Essentially, Brazil is mired in corruption. The national oil company, Petrobras, has been funnelling billions of dollars to the Government party, the PT (Worker's Party), and its allies. The country is also in a massive recession (GDP fell by 3.7% last year and probably this one too), inflation is going worryingly high, and the budget deficit is higher than Rousseff's approval ratings, which is all sorts of amazing (10.7% deficit vs 9% approval). The Real has collapsed against the dollar, half of the Deputies' Chamber (the House) is under investigation, including its President (the Speaker), Eduardo Cunha, who personally authorised the Impeachment after Rousseff's party approved an investigation on Cunha... in short, any semblance of Government is gone, the country is unmanageable, and, unless there is a fresh new political cycle, Brazil is going to the doldrums.

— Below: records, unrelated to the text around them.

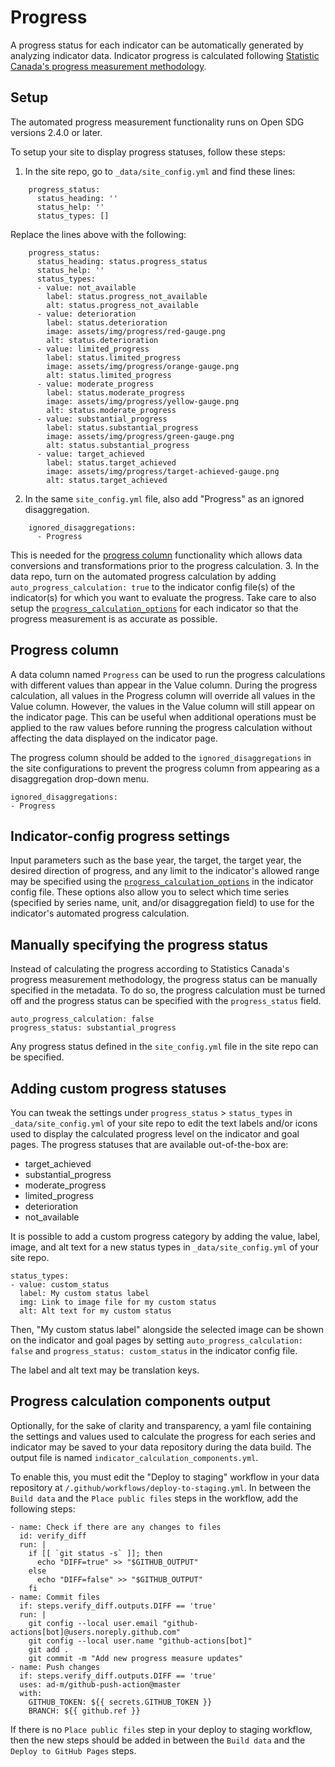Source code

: <h1>Progress</h1>

A progress status for each indicator can be automatically generated by analyzing indicator data. Indicator progress is calculated following [Statistic Canada's progress measurement methodology](https://sdgcif-data-canada-oddcic-donnee.github.io/methodology/).

## Setup

The automated progress measurement functionality runs on Open SDG versions 2.4.0 or later.

To setup your site to display progress statuses, follow these steps:
1. In the site repo, go to `_data/site_config.yml` and find these lines:
```
    progress_status:
      status_heading: ''
      status_help: ''
      status_types: []
```
Replace the lines above with the following:
```
    progress_status:
      status_heading: status.progress_status
      status_help: ''
      status_types:
      - value: not_available
        label: status.progress_not_available
        alt: status.progress_not_available
      - value: deterioration
        label: status.deterioration
        image: assets/img/progress/red-gauge.png
        alt: status.deterioration
      - value: limited_progress
        label: status.limited_progress
        image: assets/img/progress/orange-gauge.png
        alt: status.limited_progress
      - value: moderate_progress
        label: status.moderate_progress
        image: assets/img/progress/yellow-gauge.png
        alt: status.moderate_progress
      - value: substantial_progress
        label: status.substantial_progress
        image: assets/img/progress/green-gauge.png
        alt: status.substantial_progress
      - value: target_achieved
        label: status.target_achieved
        image: assets/img/progress/target-achieved-gauge.png
        alt: status.target_achieved
```
2. In the same `site_config.yml` file, also add "Progress" as an ignored disaggregation. 
```
    ignored_disaggregations:
      - Progress
```
This is needed for the [progress column](#progress-column) functionality which allows data conversions and transformations prior to the progress calculation.
3. In the data repo, turn on the automated progress calculation by adding `auto_progress_calculation: true` to the indicator config file(s) of the indicator(s) for which you want to evaluate the progress. Take care to also setup the [`progress_calculation_options`](indicator-configuration.md#progress_calculation_options) for each indicator so that the progress measurement is as accurate as possible.

## Progress column

A data column named `Progress` can be used to run the progress calculations with different values than appear in the Value column. During the progress calculation, all values in the Progress column will override all values in the Value column. However, the values in the Value column will still appear on the indicator page. This can be useful when additional operations must be applied to the raw values before running the progress calculation without affecting the data displayed on the indicator page.

The progress column should be added to the `ignored_disaggregations` in the site configurations to prevent the progress column from appearing as a disaggregation drop-down menu.
```
ignored_disaggregations:
- Progress
```

## Indicator-config progress settings

Input parameters such as the base year, the target, the target year, the desired direction of progress, and any limit to the indicator's allowed range may be specified using the [`progress_calculation_options`](indicator-configuration.md#progress_calculation_options) in the indicator config file. These options also allow you to select which time series (specified by series name, unit, and/or disaggregation field) to use for the indicator's automated progress calculation. 

## Manually specifying the progress status

Instead of calculating the progress according to Statistics Canada's progress measurement methodology, the progress status can be manually specified in the metadata. To do so, the progress calculation must be turned off and the progress status can be specified with the `progress_status` field.
```
auto_progress_calculation: false
progress_status: substantial_progress
```
Any progress status defined in the `site_config.yml` file in the site repo can be specified.

## Adding custom progress statuses

You can tweak the settings under `progress_status` > `status_types` in `_data/site_config.yml` of your site repo to edit the text labels and/or icons used to display the calculated progress level on the indicator and goal pages. The progress statuses that are available out-of-the-box are:
- target_achieved
- substantial_progress
- moderate_progress
- limited_progress
- deterioration
- not_available

It is possible to add a custom progress category by adding the value, label, image, and alt text for a new status types in `_data/site_config.yml` of your site repo.

```
status_types:
- value: custom_status
  label: My custom status label
  img: Link to image file for my custom status
  alt: Alt text for my custom status
```

Then, "My custom status label" alongside the selected image can be shown on the indicator and goal pages by setting `auto_progress_calculation: false` and `progress_status: custom_status` in the indicator config file.

The label and alt text may be translation keys.

## Progress calculation components output

Optionally, for the sake of clarity and transparency, a yaml file containing the settings and values used to calculate the progress for each series and indicator may be saved to your data repository during the data build. The output file is named `indicator_calculation_components.yml`.

 To enable this, you must edit the "Deploy to staging" workflow in your data repository at `/.github/workflows/deploy-to-staging.yml`. In between the `Build data` and the `Place public files` steps in the workflow, add the following steps:
```
- name: Check if there are any changes to files
  id: verify_diff
  run: |
    if [[ `git status -s` ]]; then
      echo "DIFF=true" >> "$GITHUB_OUTPUT"
    else
      echo "DIFF=false" >> "$GITHUB_OUTPUT"
    fi
- name: Commit files
  if: steps.verify_diff.outputs.DIFF == 'true'
  run: |
    git config --local user.email "github-actions[bot]@users.noreply.github.com"
    git config --local user.name "github-actions[bot]"
    git add .
    git commit -m "Add new progress measure updates"
- name: Push changes
  if: steps.verify_diff.outputs.DIFF == 'true'
  uses: ad-m/github-push-action@master
  with:
    GITHUB_TOKEN: ${{ secrets.GITHUB_TOKEN }}
    BRANCH: ${{ github.ref }}
```

If there is no `Place public files` step in your deploy to staging workflow, then the new steps should be added in between the `Build data` and the `Deploy to GitHub Pages` steps.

The thing is: if Brazil were a Parliamentary system, they could have simply voted on a motion of no confidence on the Government and called for new elections. Over 60% of people want to get rid of her, and let us remember that she won her second term in a squeaker (3 million votes from over 100m+ cast). But, since it's a Presidential system, with fixed terms and no legislative oversee on the executive, they had to essentially make up some excuse to remove her from office: apparently she hid the budget deficit before the 2014 elections. She's most likely going to be removed and replaced by VP Michel Temer, from the centre Brazilian Democratic Movement Party (PMDB), who has the largest plurality in Congress (still way short of a majority, the Brazilian Congress is utterly out of control) and will try to somehow form a national unity coalition with everybody else in an attempt to save the country from economic catastrophe before actual elections can be called in 2018.
At this point though, they'd do very good to change the Constitution from start to end, since there are so many details of public spending and other day-to-day measures set in stone there that make writing a budget almost impossible; not to mention the utter ungovernability of the country. If they started splashing out petrodollars all over Congress is because there are so many different parties (20), most of them tiny, that the only way to put a majority together is throwing bribes left and right.